Setelah Alana mulai tenang, Brian membawa Alana ke rooftop sekolah. Brian juga membelikan Alana minum. Dan-Brian memberikan jaketnya untuk Alana. Karena seragam Alana basah, sehingga seragamnya menjadi tembus pandang.
"Jadi?"
Masih dengan tatapan kosong, Alana menjawab, "Tadi ulangan matematika.. mereka minta jawaban ke gue. Mereka pikir gue pinter karena gue udah belajar dari kemarin. Padahal kan-lo tau.. sebisa apapun gue belajar.. g-gue—”"
"Jadi lo dibully sama mereka karena lo gak ngasih mereka jawaban? Lo tau jawaban lo bakal salah?"
Alana mengangguk.
"Sialan emang jablay kelas lo. Nanti gue lapor ke guru BK."
"Jangan!" pekik Alana.
"J-jangan.. n-nanti gue kena lagi.."
Brian berdecak, "Cupu lo."
Bukan Brian memang kalo gak nyebelin.
"Kalo lo butuh bantuan, gue siap 24/7 kok." ucap Brian.
Ceklek..
Bian menoleh sebentar. Ia mengerutkan keningnya begitu melihat kedatangan Brian di kamarnya. Aneh saja menurutnya. Tumben Brian datang ke kamarnya sambil memasang senyum yang mengembang.
BUGH..
Brian tiduran di atas Bian yang sedang tengkurep.
"Berat anjing, geser!"
"Kamu udah makan belom beb.." tanya Brian dengan nada yang menjijikan.
"Kesambet lo?!"
"Huehehehehehee.."
"Ganggu lo"
"Weh."
"Pa?"
"Lo kenal Alana kan?"
"Hm."
"Tadi dia dikunciin di kamar mandi. Gue kira setan anying nangis-nangis. Mana lorong lagi sepi."
"Terus?"
"Mulai besok, dia bareng kita terus ya?"
Bian menatap Brian malas, "Lo kalo lagi naksir sama cewek, gausah bawa-bawa gue ya asu. Udah cukup gue bantu dia kemaren."

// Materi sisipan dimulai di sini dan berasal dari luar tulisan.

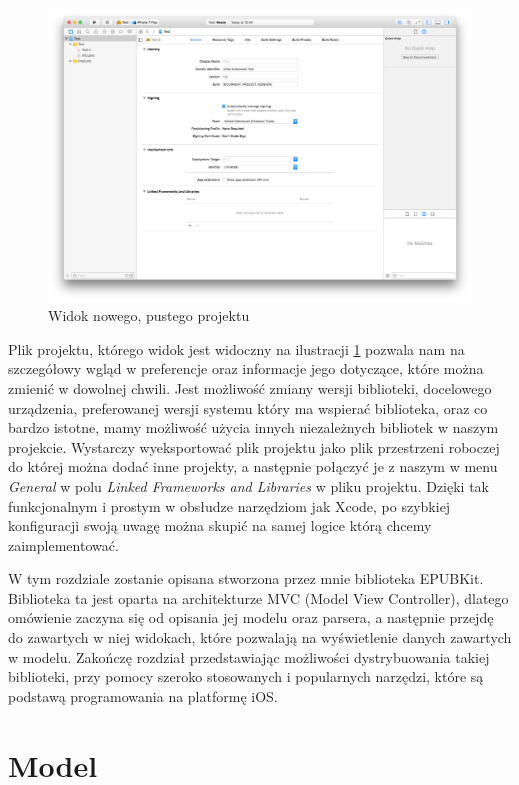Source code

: \begin{figure}[ht!]
  \centering
  \includegraphics[width=120mm]{images/chapter-4-image-2-empty-project.png}
  \caption{Widok nowego, pustego projektu}
  \label{chapter-4-image-2-empty-project}
\end{figure}

Plik projektu, którego widok jest widoczny na ilustracji \ref{chapter-4-image-2-empty-project} pozwala nam na szczegółowy wgląd w preferencje oraz informacje jego dotyczące, które można zmienić w dowolnej chwili. Jest możliwość zmiany wersji biblioteki, docelowego urządzenia, preferowanej wersji systemu który ma wspierać biblioteka, oraz co bardzo istotne, mamy możliwość użycia innych niezależnych bibliotek w naszym projekcie. Wystarczy wyeksportować plik projektu jako plik przestrzeni roboczej do której można dodać inne projekty, a następnie połączyć je z naszym w menu \textit{General} w polu \textit{Linked Frameworks and Libraries} w pliku projektu. Dzięki tak funkcjonalnym i prostym w obsłudze narzędziom jak Xcode, po szybkiej konfiguracji swoją uwagę można skupić na samej logice którą chcemy zaimplementować.

W tym rozdziale zostanie opisana stworzona przez mnie biblioteka EPUBKit. Biblioteka ta jest oparta na architekturze MVC (Model View Controller), dlatego omówienie zaczyna się od opisania jej modelu oraz parsera, a następnie przejdę do zawartych w niej widokach, które pozwalają na wyświetlenie danych zawartych w modelu. Zakończę rozdział przedstawiając możliwości dystrybuowania takiej biblioteki, przy pomocy szeroko stosowanych i popularnych narzędzi, które są podstawą programowania na platformę iOS.

\section{Model}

"Naksir apaan dih, najis. Eh? Bantu? elo? Mau bantu orang? Kesambet apa lo?!" Brian menoyor Bian.
Bian hanya menggeleng dan kembali membaca bukunya.
"Gue curiga lo gay ya?" tanya Brian tiba-tiba.
Bian langsung bangkit dan memukuli Brian pakai bantal.
"GANGGU BANGET SUMPAH! KELUAR LO! KELUAR GAK?!" nah kan Bian-nya jadi ngegas ._.
"Aduh aduh!! IYE IYE GUE KELUAR! KAMPRET LO!"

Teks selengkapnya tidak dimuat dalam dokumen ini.